Consistent with conventional rolling theory, material deformation resistance serves as the most dominant factor affecting rolling force, with a grey relational grade of 0.753. Roll gap also exerts a substantial influence on rolling force and ranks second among all factors, with a relational grade of 0.747. The friction coefficient between the tube and mandrel ranks third, with a corresponding relational grade of 0.702. Both dynamic yield stress and friction coefficient are physical quantities that are difficult to acquire accurately in real time during practical production. These two parameters are affected by numerous factors and follow highly complex influence mechanisms. , making their influence mechanisms and accurate acquisition methods long-standing challenges in rolling research. Rolling speed is also a non-negligible factor affecting rolling force. In the tube rolling process, both the rolling speed and mandrel speed serve as critical influencing parameters. Specifically, the mandrel speed exerts the most prominent effect and ranks fifth among all factors, followed by the tube rolling speed, which ranks sixth. Deformation magnitude is another key determinant of rolling force. Nevertheless, the tube deformation occurring in the first rolling stand presents a complex variation pattern, which cannot be fully characterized merely by the inlet and outlet wall thicknesses. Accordingly, the correlation degrees of the inlet and outlet wall thicknesses are insufficiently reflected in the results, ranking seventh and eighth, respectively. The rolled piece acts as the sole heat source within the deformation zone. Its temperature affects rolling force by altering the material deformation resistance and interfacial friction conditions. The rolled piece temperature ranks sixth among all influencing factors, with a grey relational grade of 0.556.

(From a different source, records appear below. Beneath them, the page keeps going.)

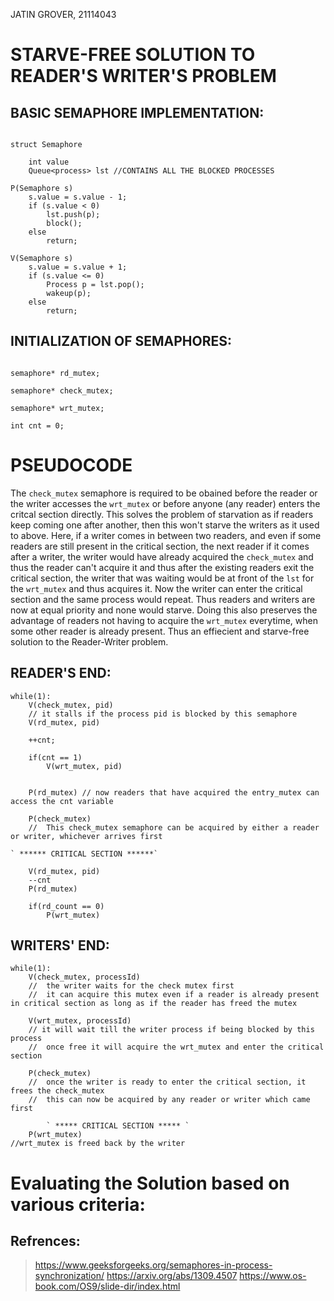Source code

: 
JATIN GROVER, 21114043

# STARVE-FREE SOLUTION TO READER'S WRITER'S PROBLEM

## BASIC SEMAPHORE IMPLEMENTATION:

```

struct Semaphore 

	int value
	Queue<process> lst //CONTAINS ALL THE BLOCKED PROCESSES

P(Semaphore s)
	s.value = s.value - 1;
	if (s.value < 0) 
		lst.push(p);
		block();
	else
		return;

V(Semaphore s)
	s.value = s.value + 1;
	if (s.value <= 0)
		Process p = lst.pop();
		wakeup(p);
	else
		return;

```

## INITIALIZATION OF SEMAPHORES:
```

semaphore* rd_mutex;

semaphore* check_mutex; 

semaphore* wrt_mutex;

int cnt = 0; 

```
# PSEUDOCODE
The `check_mutex` semaphore is required to be obained before the reader or the writer accesses the `wrt_mutex` or before anyone (any reader) enters the critcal section directly. This solves the problem of starvation as if readers keep coming one after another, then this won't starve the writers as it used to above. Here, if a writer comes in between two readers, and even if some readers are still present in the critical section, the next reader if it comes after a writer, the writer would have already acquired the `check_mutex` and thus the reader can't acquire it and thus after the existing readers exit the critical section, the writer that was waiting would be at front of the `lst` for the `wrt_mutex` and thus acquires it. Now the writer can enter the critical section and the same process would repeat. Thus readers and writers are now at equal priority and none would starve. Doing this also preserves the advantage of readers not having to acquire the `wrt_mutex` everytime, when some other reader is already present. Thus an effiecient and starve-free solution to the Reader-Writer problem.


## READER'S END:

```
while(1):
    V(check_mutex, pid)
    // it stalls if the process pid is blocked by this semaphore
    V(rd_mutex, pid)

    ++cnt;

    if(cnt == 1)    
        V(wrt_mutex, pid)
    
        
    P(rd_mutex) // now readers that have acquired the entry_mutex can access the cnt variable

    P(check_mutex)
    //  This check_mutex semaphore can be acquired by either a reader or writer, whichever arrives first

` ****** CRITICAL SECTION ******`

    V(rd_mutex, pid)
    --cnt
    P(rd_mutex)

    if(rd_count == 0)
        P(wrt_mutex)

```
## WRITERS' END:
```
while(1):
    V(check_mutex, processId)
    //  the writer waits for the check mutex first
    //  it can acquire this mutex even if a reader is already present in critical section as long as if the reader has freed the mutex

    V(wrt_mutex, processId)
    // it will wait till the writer process if being blocked by this process
    //  once free it will acquire the wrt_mutex and enter the critical section

    P(check_mutex)
    //  once the writer is ready to enter the critical section, it frees the check_mutex
    //  this can now be acquired by any reader or writer which came first
    
        ` ***** CRITICAL SECTION ***** `
    P(wrt_mutex)
//wrt_mutex is freed back by the writer

```

# Evaluating the Solution based on various criteria:





## Refrences:
> https://www.geeksforgeeks.org/semaphores-in-process-synchronization/
> https://arxiv.org/abs/1309.4507
> https://www.os-book.com/OS9/slide-dir/index.html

A comparison between the weighting results derived from the theoretical model and the GRA method reveals that dynamic deformation resistance is identified as the predominant influencing factor in both analyses, whereas obvious discrepancies exist in the ranking of other parameters. The theoretical model only quantifies the weights of three process parameters, among which dynamic deformation resistance ranks first, followed by inlet wall thickness and friction coefficient. Nevertheless, such weighting characteristics exhibit variable patterns under different thickness conditions. When the inlet wall thickness is relatively thin, the weight gap between the inlet thickness and friction coefficient is negligible, with the friction coefficient presenting an even slightly lower weight. In contrast, for thick inlet wall thicknesses, the inlet thickness possesses a significantly higher weight than the friction coefficient, which is closely associated with the wall thickness reduction rate. Compared with the theoretical model, the GRA weighting analysis covers a more comprehensive set of influencing factors. Although dynamic deformation resistance remains the dominant factor, the friction coefficient achieves a higher ranking while the inlet wall thickness ranking declines, thereby generating a distinct difference in factor weight distribution between the two methods.